_EXERCISE DETAILS:_ Print all entries below exactly, without images.

┌──

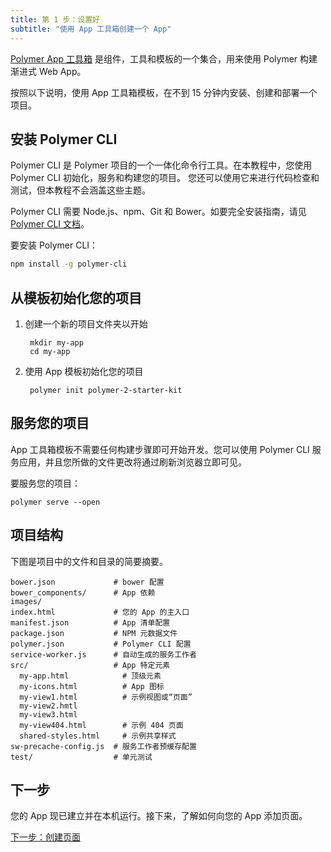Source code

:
 ```yaml
---
title: 第 1 步：设置好
subtitle: "使用 App 工具箱创建一个 App"
---
```


<!-- toc -->

[Polymer App 工具箱][toolbox] 是组件，工具和模板的一个集合，用来使用 Polymer 构建渐进式 Web App。

按照以下说明，使用 App 工具箱模板，在不到 15 分钟内安装、创建和部署一个项目。

## 安装 Polymer CLI

Polymer CLI 是 Polymer 项目的一个一体化命令行工具。在本教程中，您使用 Polymer CLI 初始化，服务和构建您的项目。
您还可以使用它来进行代码检查和测试，但本教程不会涵盖这些主题。

Polymer CLI 需要 Node.js、npm、Git 和 Bower。如要完全安装指南，请见 [ 
Polymer CLI 文档](/{{{polymer_version_dir}}}/docs/tools/polymer-cli)。

要安装 Polymer CLI：

   ```bash
   npm install -g polymer-cli
   ```

## 从模板初始化您的项目

1. 创建一个新的项目文件夹以开始

        mkdir my-app
        cd my-app

1. 使用 App 模板初始化您的项目

        polymer init polymer-2-starter-kit

## 服务您的项目

App 工具箱模板不需要任何构建步骤即可开始开发。您可以使用 Polymer CLI 服务应用，并且您所做的文件更改将通过刷新浏览器立即可见。

要服务您的项目：

    polymer serve --open

## 项目结构

下图是项目中的文件和目录的简要摘要。

```text
bower.json             # bower 配置
bower_components/      # App 依赖
images/
index.html             # 您的 App 的主入口
manifest.json          # App 清单配置
package.json           # NPM 元数据文件
polymer.json           # Polymer CLI 配置
service-worker.js      # 自动生成的服务工作者
src/                   # App 特定元素
  my-app.html            # 顶级元素
  my-icons.html          # App 图标
  my-view1.html          # 示例视图或“页面”
  my-view2.hmtl
  my-view3.html
  my-view404.html        # 示例 404 页面
  shared-styles.html     # 示例共享样式
sw-precache-config.js  # 服务工作者预缓存配置
test/                  # 单元测试
```

## 下一步

您的 App 现已建立并在本机运行。接下来，了解如何向您的 App 添加页面。

<a class="blue-button"
    href="create-a-page">下一步：创建页面</a>

[toolbox]: /2.0/toolbox/
[md]: http://www.google.com/design/spec/material-design/introduction.html
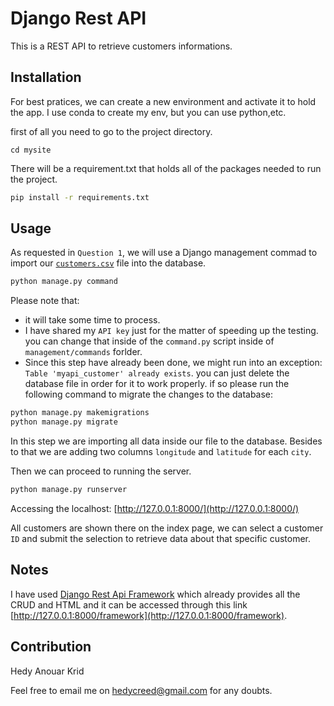 # Django Rest API

This is a REST API to retrieve customers informations.

## Installation
For best pratices, we can create a new environment and activate it to hold the app.
I use conda to create my env, but you can use python,etc.

first of all you need to go to the project directory.
```
cd mysite
```
There will be a requirement.txt that holds all of the packages needed to run the project.

```bash
pip install -r requirements.txt
```
## Usage
As requested in `Question 1`, we will use a Django management commad to import our [`customers.csv`](customers.csv) file into the database.

```bash
python manage.py command 
```
Please note that:
- it will take some time to process.
- I have shared my `API key` just for the matter of speeding up the testing. you can change that inside of the `command.py` script inside of `management/commands` forlder.
- Since this step have already been done, we might run into an exception:
`Table 'myapi_customer' already exists`. you can just delete the database file in order for it to work properly. if so please run the following command to migrate the changes to the database:
```bash
python manage.py makemigrations
python manage.py migrate
```

In this step we are importing all data inside our file to the database.
Besides to that we are adding two columns `longitude` and `latitude` for each `city`.

Then we can proceed to running the server.

```bash
python manage.py runserver
```
Accessing the localhost:  [http://127.0.0.1:8000/](http://127.0.0.1:8000/)

All customers are shown there on the index page, we can select a customer `ID` and submit the selection to retrieve data about that specific customer.
## Notes
I have used [Django Rest Api Framework](https://www.django-rest-framework.org/) which already provides all the CRUD and HTML and it can be accessed through this link [http://127.0.0.1:8000/framework](http://127.0.0.1:8000/framework).

## Contribution
Hedy Anouar Krid

Feel free to email me on [hedycreed@gmail.com](mailto:hedycreed@gmail.com) for any doubts.


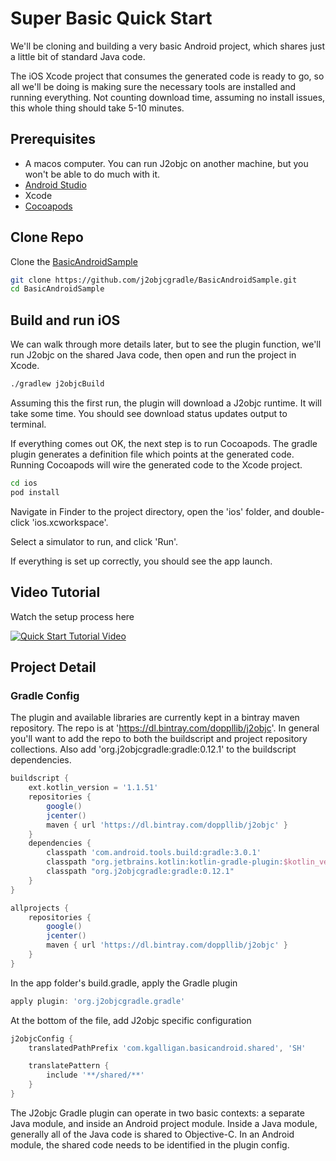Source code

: # Super Basic Quick Start

We'll be cloning and building a very basic Android project, which shares
just a little bit of standard Java code.

The iOS Xcode project that consumes the generated code is ready to go,
so all we'll be doing is making sure the necessary tools are installed and running
everything. Not counting download time, assuming no install issues, this whole
thing should take 5-10 minutes.

## Prerequisites

+ A macos computer. You can run J2objc on another machine, but you won't be able to do much with it.
+ [Android Studio](https://developer.android.com/studio/index.html)
+ Xcode
+ [Cocoapods](https://cocoapods.org/)

## Clone Repo

Clone the [BasicAndroidSample](https://github.com/j2objcgradle/BasicAndroidSample)

```bash
git clone https://github.com/j2objcgradle/BasicAndroidSample.git
cd BasicAndroidSample
```

## Build and run iOS

We can walk through more details later, but to see the plugin function, we'll
run J2objc on the shared Java code, then open and run the project in Xcode.

```bash
./gradlew j2objcBuild
```

Assuming this the first run, the plugin will download a J2objc runtime. It will take
some time. You should see download status updates output to terminal.

If everything comes out OK, the next step is to run Cocoapods. The gradle plugin
generates a definition file which points at the generated code. Running Cocoapods
will wire the generated code to the Xcode project.

```bash
cd ios
pod install
```

Navigate in Finder to the project directory, open the 'ios' folder, and double-click
'ios.xcworkspace'.

Select a simulator to run, and click 'Run'.

If everything is set up correctly, you should see the app launch.

## Video Tutorial

Watch the setup process here

[![Quick Start Tutorial Video](https://img.youtube.com/vi/ecX74fpHtOo/0.jpg)](https://www.youtube.com/watch?v=ecX74fpHtOo)

## Project Detail

### Gradle Config

The plugin and available libraries are currently kept in a bintray maven repository. The repo is at 'https://dl.bintray.com/doppllib/j2objc'.
In general you'll want to add the repo to both the buildscript and project repository collections. Also add 'org.j2objcgradle:gradle:0.12.1' to the
buildscript dependencies.

```groovy
buildscript {
    ext.kotlin_version = '1.1.51'
    repositories {
        google()
        jcenter()
        maven { url 'https://dl.bintray.com/doppllib/j2objc' }
    }
    dependencies {
        classpath 'com.android.tools.build:gradle:3.0.1'
        classpath "org.jetbrains.kotlin:kotlin-gradle-plugin:$kotlin_version"
        classpath "org.j2objcgradle:gradle:0.12.1"
    }
}

allprojects {
    repositories {
        google()
        jcenter()
        maven { url 'https://dl.bintray.com/doppllib/j2objc' }
    }
}
```

In the app folder's build.gradle, apply the Gradle plugin

```groovy
apply plugin: 'org.j2objcgradle.gradle'
```

At the bottom of the file, add J2objc specific configuration

```groovy
j2objcConfig {
    translatedPathPrefix 'com.kgalligan.basicandroid.shared', 'SH'

    translatePattern {
        include '**/shared/**'
    }
}
```

The J2objc Gradle plugin can operate in two basic contexts: a separate Java module, and inside an Android project module.
Inside a Java module, generally all of the Java code is shared to Objective-C. In an Android module, the shared
code needs to be identified in the plugin config.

└──

_RESPONSE BELOW:_
Source code

:
 ```yaml
---
title: 第 1 步：设置好
subtitle: "使用 App 工具箱创建一个 App"
---
```


<!-- toc -->

[Polymer App 工具箱][toolbox] 是组件，工具和模板的一个集合，用来使用 Polymer 构建渐进式 Web App。

按照以下说明，使用 App 工具箱模板，在不到 15 分钟内安装、创建和部署一个项目。

## 安装 Polymer CLI

Polymer CLI 是 Polymer 项目的一个一体化命令行工具。在本教程中，您使用 Polymer CLI 初始化，服务和构建您的项目。
您还可以使用它来进行代码检查和测试，但本教程不会涵盖这些主题。

Polymer CLI 需要 Node.js、npm、Git 和 Bower。如要完全安装指南，请见 [ 
Polymer CLI 文档](/{{{polymer_version_dir}}}/docs/tools/polymer-cli)。

要安装 Polymer CLI：

   ```bash
   npm install -g polymer-cli
   ```

## 从模板初始化您的项目

1. 创建一个新的项目文件夹以开始

        mkdir my-app
        cd my-app

1. 使用 App 模板初始化您的项目

        polymer init polymer-2-starter-kit

## 服务您的项目

App 工具箱模板不需要任何构建步骤即可开始开发。您可以使用 Polymer CLI 服务应用，并且您所做的文件更改将通过刷新浏览器立即可见。

要服务您的项目：

    polymer serve --open

## 项目结构

下图是项目中的文件和目录的简要摘要。

```text
bower.json             # bower 配置
bower_components/      # App 依赖
images/
index.html             # 您的 App 的主入口
manifest.json          # App 清单配置
package.json           # NPM 元数据文件
polymer.json           # Polymer CLI 配置
service-worker.js      # 自动生成的服务工作者
src/                   # App 特定元素
  my-app.html            # 顶级元素
  my-icons.html          # App 图标
  my-view1.html          # 示例视图或“页面”
  my-view2.hmtl
  my-view3.html
  my-view404.html        # 示例 404 页面
  shared-styles.html     # 示例共享样式
sw-precache-config.js  # 服务工作者预缓存配置
test/                  # 单元测试
```

## 下一步

您的 App 现已建立并在本机运行。接下来，了解如何向您的 App 添加页面。

<a class="blue-button"
    href="create-a-page">下一步：创建页面</a>

[toolbox]: /2.0/toolbox/
[md]: http://www.google.com/design/spec/material-design/introduction.html
 # Django Rest API

This is a REST API to retrieve customers informations.

## Installation
For best pratices, we can create a new environment and activate it to hold the app.
I use conda to create my env, but you can use python,etc.

first of all you need to go to the project directory.
```
cd mysite
```
There will be a requirement.txt that holds all of the packages needed to run the project.

```bash
pip install -r requirements.txt
```
## Usage
As requested in `Question 1`, we will use a Django management commad to import our [`customers.csv`](customers.csv) file into the database.

```bash
python manage.py command 
```
Please note that:
- it will take some time to process.
- I have shared my `API key` just for the matter of speeding up the testing. you can change that inside of the `command.py` script inside of `management/commands` forlder.
- Since this step have already been done, we might run into an exception:
`Table 'myapi_customer' already exists`. you can just delete the database file in order for it to work properly. if so please run the following command to migrate the changes to the database:
```bash
python manage.py makemigrations
python manage.py migrate
```

In this step we are importing all data inside our file to the database.
Besides to that we are adding two columns `longitude` and `latitude` for each `city`.

Then we can proceed to running the server.

```bash
python manage.py runserver
```
Accessing the localhost:  [http://127.0.0.1:8000/](http://127.0.0.1:8000/)

All customers are shown there on the index page, we can select a customer `ID` and submit the selection to retrieve data about that specific customer.
## Notes
I have used [Django Rest Api Framework](https://www.django-rest-framework.org/) which already provides all the CRUD and HTML and it can be accessed through this link [http://127.0.0.1:8000/framework](http://127.0.0.1:8000/framework).

## Contribution
Hedy Anouar Krid

Feel free to email me on [hedycreed@gmail.com](mailto:hedycreed@gmail.com) for any doubts.


Source code

: # Super Basic Quick Start

We'll be cloning and building a very basic Android project, which shares
just a little bit of standard Java code.

The iOS Xcode project that consumes the generated code is ready to go,
so all we'll be doing is making sure the necessary tools are installed and running
everything. Not counting download time, assuming no install issues, this whole
thing should take 5-10 minutes.

## Prerequisites

+ A macos computer. You can run J2objc on another machine, but you won't be able to do much with it.
+ [Android Studio](https://developer.android.com/studio/index.html)
+ Xcode
+ [Cocoapods](https://cocoapods.org/)

## Clone Repo

Clone the [BasicAndroidSample](https://github.com/j2objcgradle/BasicAndroidSample)

```bash
git clone https://github.com/j2objcgradle/BasicAndroidSample.git
cd BasicAndroidSample
```

## Build and run iOS

We can walk through more details later, but to see the plugin function, we'll
run J2objc on the shared Java code, then open and run the project in Xcode.

```bash
./gradlew j2objcBuild
```

Assuming this the first run, the plugin will download a J2objc runtime. It will take
some time. You should see download status updates output to terminal.

If everything comes out OK, the next step is to run Cocoapods. The gradle plugin
generates a definition file which points at the generated code. Running Cocoapods
will wire the generated code to the Xcode project.

```bash
cd ios
pod install
```

Navigate in Finder to the project directory, open the 'ios' folder, and double-click
'ios.xcworkspace'.

Select a simulator to run, and click 'Run'.

If everything is set up correctly, you should see the app launch.

## Video Tutorial

Watch the setup process here

[![Quick Start Tutorial Video](https://img.youtube.com/vi/ecX74fpHtOo/0.jpg)](https://www.youtube.com/watch?v=ecX74fpHtOo)

## Project Detail

### Gradle Config

The plugin and available libraries are currently kept in a bintray maven repository. The repo is at 'https://dl.bintray.com/doppllib/j2objc'.
In general you'll want to add the repo to both the buildscript and project repository collections. Also add 'org.j2objcgradle:gradle:0.12.1' to the
buildscript dependencies.

```groovy
buildscript {
    ext.kotlin_version = '1.1.51'
    repositories {
        google()
        jcenter()
        maven { url 'https://dl.bintray.com/doppllib/j2objc' }
    }
    dependencies {
        classpath 'com.android.tools.build:gradle:3.0.1'
        classpath "org.jetbrains.kotlin:kotlin-gradle-plugin:$kotlin_version"
        classpath "org.j2objcgradle:gradle:0.12.1"
    }
}

allprojects {
    repositories {
        google()
        jcenter()
        maven { url 'https://dl.bintray.com/doppllib/j2objc' }
    }
}
```

In the app folder's build.gradle, apply the Gradle plugin

```groovy
apply plugin: 'org.j2objcgradle.gradle'
```

At the bottom of the file, add J2objc specific configuration

```groovy
j2objcConfig {
    translatedPathPrefix 'com.kgalligan.basicandroid.shared', 'SH'

    translatePattern {
        include '**/shared/**'
    }
}
```

The J2objc Gradle plugin can operate in two basic contexts: a separate Java module, and inside an Android project module.
Inside a Java module, generally all of the Java code is shared to Objective-C. In an Android module, the shared
code needs to be identified in the plugin config.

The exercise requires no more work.